Thanks to a security breach at toy maker VTech, that nightmare just became a reality for thousands of parents.Yesterday, the children’s toymaker admitted that it’s on the hook for exposing all of the above private data, plus additional personal information.

The alarming breach, apparently perpetrated by a white hat hacker on a mission to reveal cracks in VTech’s security protocols, was first uncovered by Motherboard. The anonymous hacker told the publication that she has no intention of publishing or selling the stolen data. Her sole aim, she says, is to raise awareness and alert parents.  

Related: What Every Online Business Needs to Know About the Children's Online Privacy Protection Act

“Frankly, it makes me sick that I was able to get all this stuff,” she told Motherboard. “VTech should have the book thrown at them.”

In addition to eyeing a flurry of proprietary personal data, she claims she accessed tens of thousands of photos of kids and parents on VTech’s servers, many of them headshots.


The Hong Kong-based electronics giant confirmed in a statement that a Nov. 14 hack of its “Learning Lodge” app store database betrayed the intimate details of nearly 5 million adult customer accounts, including IP and email addresses, passwords, login secret questions and answers and device download histories.
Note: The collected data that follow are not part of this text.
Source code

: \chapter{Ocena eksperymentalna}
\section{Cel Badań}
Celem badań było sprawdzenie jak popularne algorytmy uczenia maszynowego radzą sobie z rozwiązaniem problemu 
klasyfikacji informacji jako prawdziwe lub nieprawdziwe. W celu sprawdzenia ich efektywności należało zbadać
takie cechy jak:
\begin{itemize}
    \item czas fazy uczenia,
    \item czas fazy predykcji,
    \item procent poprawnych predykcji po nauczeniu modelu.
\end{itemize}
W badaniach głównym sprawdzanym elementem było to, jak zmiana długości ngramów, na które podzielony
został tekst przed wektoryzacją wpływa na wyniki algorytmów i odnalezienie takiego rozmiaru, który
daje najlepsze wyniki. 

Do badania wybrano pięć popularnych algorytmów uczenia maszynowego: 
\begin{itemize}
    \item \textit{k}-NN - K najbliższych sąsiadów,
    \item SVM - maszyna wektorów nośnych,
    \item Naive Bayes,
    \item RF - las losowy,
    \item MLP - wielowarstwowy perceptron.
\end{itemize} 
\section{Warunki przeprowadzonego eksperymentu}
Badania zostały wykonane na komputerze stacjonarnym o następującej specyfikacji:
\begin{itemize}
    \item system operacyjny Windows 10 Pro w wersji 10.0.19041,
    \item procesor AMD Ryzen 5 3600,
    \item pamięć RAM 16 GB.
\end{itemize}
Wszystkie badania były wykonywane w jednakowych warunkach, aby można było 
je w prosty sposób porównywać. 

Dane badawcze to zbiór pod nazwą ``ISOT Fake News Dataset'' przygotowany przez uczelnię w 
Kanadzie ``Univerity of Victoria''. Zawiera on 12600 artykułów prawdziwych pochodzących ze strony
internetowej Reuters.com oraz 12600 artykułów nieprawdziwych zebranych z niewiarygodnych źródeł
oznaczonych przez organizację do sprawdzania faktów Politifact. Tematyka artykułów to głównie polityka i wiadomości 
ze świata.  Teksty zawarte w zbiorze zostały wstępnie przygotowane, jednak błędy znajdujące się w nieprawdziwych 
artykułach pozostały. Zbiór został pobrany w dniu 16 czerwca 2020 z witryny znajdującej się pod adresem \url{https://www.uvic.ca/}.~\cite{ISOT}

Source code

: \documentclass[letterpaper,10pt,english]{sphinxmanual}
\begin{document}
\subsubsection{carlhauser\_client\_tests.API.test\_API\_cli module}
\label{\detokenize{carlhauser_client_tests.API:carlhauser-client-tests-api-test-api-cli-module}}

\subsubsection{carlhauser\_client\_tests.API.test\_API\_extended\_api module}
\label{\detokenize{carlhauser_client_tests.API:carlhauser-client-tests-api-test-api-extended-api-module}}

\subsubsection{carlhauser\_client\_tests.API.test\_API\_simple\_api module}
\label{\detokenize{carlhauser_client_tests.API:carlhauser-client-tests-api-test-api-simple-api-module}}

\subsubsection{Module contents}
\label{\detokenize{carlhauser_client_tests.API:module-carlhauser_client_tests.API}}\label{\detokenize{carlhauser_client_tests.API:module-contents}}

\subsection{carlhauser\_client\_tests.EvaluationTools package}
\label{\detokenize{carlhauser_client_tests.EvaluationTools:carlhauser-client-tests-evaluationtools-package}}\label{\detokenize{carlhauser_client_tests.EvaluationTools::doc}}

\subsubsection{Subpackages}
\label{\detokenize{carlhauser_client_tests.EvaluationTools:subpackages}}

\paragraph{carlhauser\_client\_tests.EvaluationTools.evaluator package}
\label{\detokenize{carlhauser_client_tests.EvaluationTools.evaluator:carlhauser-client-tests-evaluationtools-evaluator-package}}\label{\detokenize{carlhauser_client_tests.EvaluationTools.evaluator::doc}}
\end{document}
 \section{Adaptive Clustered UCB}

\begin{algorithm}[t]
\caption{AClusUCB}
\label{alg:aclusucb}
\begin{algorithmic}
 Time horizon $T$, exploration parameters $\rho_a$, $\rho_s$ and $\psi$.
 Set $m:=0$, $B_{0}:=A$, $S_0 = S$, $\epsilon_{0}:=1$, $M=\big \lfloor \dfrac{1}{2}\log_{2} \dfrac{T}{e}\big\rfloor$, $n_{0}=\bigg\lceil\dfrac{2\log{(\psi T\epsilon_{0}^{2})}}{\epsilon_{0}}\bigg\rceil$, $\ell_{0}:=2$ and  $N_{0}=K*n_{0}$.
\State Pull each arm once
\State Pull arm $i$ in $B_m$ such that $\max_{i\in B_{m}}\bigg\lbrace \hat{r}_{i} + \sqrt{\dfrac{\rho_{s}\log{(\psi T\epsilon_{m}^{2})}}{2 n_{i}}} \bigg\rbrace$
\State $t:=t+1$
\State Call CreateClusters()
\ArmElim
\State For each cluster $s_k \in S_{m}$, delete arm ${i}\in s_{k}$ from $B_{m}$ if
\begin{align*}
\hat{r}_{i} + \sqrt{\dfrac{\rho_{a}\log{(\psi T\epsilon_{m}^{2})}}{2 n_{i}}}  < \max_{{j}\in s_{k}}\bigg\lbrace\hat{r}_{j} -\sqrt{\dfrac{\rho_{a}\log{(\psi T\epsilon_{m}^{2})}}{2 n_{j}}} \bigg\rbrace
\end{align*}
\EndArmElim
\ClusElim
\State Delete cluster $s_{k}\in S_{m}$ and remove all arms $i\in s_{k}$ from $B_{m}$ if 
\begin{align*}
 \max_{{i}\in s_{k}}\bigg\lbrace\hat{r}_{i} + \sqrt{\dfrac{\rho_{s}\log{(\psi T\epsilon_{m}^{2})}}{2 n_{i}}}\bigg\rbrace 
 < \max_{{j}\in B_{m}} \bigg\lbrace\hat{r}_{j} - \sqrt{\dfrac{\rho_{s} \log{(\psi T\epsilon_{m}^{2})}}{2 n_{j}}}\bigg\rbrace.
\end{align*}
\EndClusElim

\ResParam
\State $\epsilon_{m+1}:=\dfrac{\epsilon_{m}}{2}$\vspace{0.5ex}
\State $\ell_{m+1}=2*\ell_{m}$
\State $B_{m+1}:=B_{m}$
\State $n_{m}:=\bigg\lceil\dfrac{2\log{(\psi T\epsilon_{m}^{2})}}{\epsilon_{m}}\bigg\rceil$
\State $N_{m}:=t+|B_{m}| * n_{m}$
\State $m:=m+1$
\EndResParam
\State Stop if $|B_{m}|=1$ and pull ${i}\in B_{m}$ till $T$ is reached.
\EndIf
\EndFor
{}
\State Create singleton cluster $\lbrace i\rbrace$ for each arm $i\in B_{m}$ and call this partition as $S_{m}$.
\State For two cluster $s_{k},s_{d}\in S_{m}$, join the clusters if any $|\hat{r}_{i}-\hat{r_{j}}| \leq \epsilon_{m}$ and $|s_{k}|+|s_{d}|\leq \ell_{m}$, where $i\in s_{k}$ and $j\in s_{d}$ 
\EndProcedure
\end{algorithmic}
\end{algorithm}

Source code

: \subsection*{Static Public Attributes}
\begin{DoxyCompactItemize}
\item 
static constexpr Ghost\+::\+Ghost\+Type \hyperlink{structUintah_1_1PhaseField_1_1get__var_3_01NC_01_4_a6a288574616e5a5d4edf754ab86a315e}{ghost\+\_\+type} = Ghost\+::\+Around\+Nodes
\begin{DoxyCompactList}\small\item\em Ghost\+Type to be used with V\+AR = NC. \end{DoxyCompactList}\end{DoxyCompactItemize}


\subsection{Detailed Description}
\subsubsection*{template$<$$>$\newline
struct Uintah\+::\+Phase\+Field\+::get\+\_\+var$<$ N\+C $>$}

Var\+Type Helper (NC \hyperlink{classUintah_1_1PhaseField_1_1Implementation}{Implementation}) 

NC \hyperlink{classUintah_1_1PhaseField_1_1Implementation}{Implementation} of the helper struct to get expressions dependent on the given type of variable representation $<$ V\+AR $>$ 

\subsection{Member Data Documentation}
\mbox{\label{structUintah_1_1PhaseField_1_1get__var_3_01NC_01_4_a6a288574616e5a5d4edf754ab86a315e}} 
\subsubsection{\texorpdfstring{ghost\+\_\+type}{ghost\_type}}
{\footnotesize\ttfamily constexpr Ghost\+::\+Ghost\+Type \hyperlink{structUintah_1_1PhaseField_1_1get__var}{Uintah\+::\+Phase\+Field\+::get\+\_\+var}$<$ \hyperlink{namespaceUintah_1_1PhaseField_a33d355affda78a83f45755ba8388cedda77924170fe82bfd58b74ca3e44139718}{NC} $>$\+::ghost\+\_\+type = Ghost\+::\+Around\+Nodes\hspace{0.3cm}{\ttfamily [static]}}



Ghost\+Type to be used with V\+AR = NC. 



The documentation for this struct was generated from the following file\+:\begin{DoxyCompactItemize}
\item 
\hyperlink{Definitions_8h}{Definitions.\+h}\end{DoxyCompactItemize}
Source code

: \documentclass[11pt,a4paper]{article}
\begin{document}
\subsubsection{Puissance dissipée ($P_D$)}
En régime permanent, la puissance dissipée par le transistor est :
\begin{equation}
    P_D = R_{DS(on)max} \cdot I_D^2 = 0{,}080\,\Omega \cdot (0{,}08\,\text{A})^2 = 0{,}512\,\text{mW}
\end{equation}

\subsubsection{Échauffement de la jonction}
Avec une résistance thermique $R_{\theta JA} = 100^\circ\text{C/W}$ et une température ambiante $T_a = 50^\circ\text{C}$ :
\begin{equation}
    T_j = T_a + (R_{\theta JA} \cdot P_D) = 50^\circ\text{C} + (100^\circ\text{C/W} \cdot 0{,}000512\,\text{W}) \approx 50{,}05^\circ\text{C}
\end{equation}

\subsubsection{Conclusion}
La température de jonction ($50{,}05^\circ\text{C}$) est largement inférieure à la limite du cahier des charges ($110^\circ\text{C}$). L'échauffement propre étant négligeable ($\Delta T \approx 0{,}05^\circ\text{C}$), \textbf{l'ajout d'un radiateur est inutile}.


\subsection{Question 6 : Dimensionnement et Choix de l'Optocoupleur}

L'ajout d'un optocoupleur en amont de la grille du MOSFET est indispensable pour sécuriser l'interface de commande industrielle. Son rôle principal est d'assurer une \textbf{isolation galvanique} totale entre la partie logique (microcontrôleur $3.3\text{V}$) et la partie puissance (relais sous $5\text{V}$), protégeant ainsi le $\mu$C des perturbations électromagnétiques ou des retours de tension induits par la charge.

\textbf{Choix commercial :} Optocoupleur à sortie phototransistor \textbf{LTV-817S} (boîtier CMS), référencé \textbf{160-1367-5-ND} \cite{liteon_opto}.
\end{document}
The statement does not mention the theft of photos.

Related: What Entrepreneurs Should Know About the Laws Protecting Children Online

While customers’ credit card data was not compromised, the identifying information of some 200,000 children was also exposed. Learning Lodge enables VTech product users -- mainly kids -- to download educational games, ebooks and apps to their Internet-connected VTech toys.

If not for Motherboard’s investigation into the anonymous hacker’s claims, VTech might never have picked up on its servers’ vulnerabilities. VTech claims it has since corrected its server susceptibilities and says it is taking added steps to bolster security. The company has also emailed every customer in its Learning Lodge database to inform them of the hack.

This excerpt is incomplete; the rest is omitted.